GIVEN RECORDS Start Marker
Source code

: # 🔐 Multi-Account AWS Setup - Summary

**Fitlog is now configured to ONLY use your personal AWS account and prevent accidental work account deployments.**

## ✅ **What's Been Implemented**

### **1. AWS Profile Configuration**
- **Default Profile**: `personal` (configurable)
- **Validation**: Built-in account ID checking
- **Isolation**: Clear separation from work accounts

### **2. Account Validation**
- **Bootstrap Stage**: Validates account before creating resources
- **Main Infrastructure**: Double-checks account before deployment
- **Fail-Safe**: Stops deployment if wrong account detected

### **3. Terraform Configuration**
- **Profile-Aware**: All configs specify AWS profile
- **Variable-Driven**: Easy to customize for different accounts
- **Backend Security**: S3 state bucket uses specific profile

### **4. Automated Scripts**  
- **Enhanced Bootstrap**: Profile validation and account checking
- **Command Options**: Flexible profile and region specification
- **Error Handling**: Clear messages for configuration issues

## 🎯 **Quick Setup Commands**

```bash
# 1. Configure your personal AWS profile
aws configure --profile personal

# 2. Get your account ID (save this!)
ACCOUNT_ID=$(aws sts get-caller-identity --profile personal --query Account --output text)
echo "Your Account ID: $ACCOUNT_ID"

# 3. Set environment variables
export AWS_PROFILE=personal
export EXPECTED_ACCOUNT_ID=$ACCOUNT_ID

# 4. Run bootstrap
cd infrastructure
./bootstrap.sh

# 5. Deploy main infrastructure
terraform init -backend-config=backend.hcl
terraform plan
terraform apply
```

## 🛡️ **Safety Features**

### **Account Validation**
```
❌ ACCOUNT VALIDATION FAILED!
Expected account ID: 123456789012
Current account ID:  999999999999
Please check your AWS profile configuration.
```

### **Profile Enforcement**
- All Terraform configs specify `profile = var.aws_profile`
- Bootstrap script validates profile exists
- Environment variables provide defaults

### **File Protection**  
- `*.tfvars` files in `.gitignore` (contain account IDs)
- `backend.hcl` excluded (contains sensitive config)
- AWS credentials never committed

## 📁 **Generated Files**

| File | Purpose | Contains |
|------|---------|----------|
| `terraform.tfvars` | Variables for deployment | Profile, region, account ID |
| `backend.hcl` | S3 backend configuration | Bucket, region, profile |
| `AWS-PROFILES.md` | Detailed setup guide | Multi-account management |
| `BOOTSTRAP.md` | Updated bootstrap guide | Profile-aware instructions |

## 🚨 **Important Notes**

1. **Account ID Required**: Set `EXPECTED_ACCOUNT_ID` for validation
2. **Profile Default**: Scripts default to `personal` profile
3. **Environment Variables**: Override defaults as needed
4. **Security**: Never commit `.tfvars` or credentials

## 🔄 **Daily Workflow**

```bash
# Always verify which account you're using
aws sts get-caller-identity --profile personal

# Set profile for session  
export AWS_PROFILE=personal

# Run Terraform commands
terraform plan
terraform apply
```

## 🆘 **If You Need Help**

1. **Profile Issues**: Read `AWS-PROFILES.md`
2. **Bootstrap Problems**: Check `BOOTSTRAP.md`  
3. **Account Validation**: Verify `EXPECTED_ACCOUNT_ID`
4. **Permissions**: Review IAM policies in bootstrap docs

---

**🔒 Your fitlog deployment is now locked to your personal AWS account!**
GIVEN RECORDS End Marker
[TASK OBJECTIVE]
When the line with "## 📁 **Generated Files**" is reached in the data above, begin copying, and stop after the line with "1. **Profile Issues**: Read"; copy each line exactly, both ends included.

[THE ANSWER]
## 📁 **Generated Files**

| File | Purpose | Contains |
|------|---------|----------|
| `terraform.tfvars` | Variables for deployment | Profile, region, account ID |
| `backend.hcl` | S3 backend configuration | Bucket, region, profile |
| `AWS-PROFILES.md` | Detailed setup guide | Multi-account management |
| `BOOTSTRAP.md` | Updated bootstrap guide | Profile-aware instructions |

## 🚨 **Important Notes**

1. **Account ID Required**: Set `EXPECTED_ACCOUNT_ID` for validation
2. **Profile Default**: Scripts default to `personal` profile
3. **Environment Variables**: Override defaults as needed
4. **Security**: Never commit `.tfvars` or credentials

## 🔄 **Daily Workflow**

```bash
# Always verify which account you're using
aws sts get-caller-identity --profile personal

# Set profile for session  
export AWS_PROFILE=personal

# Run Terraform commands
terraform plan
terraform apply
```

## 🆘 **If You Need Help**

1. **Profile Issues**: Read `AWS-PROFILES.md`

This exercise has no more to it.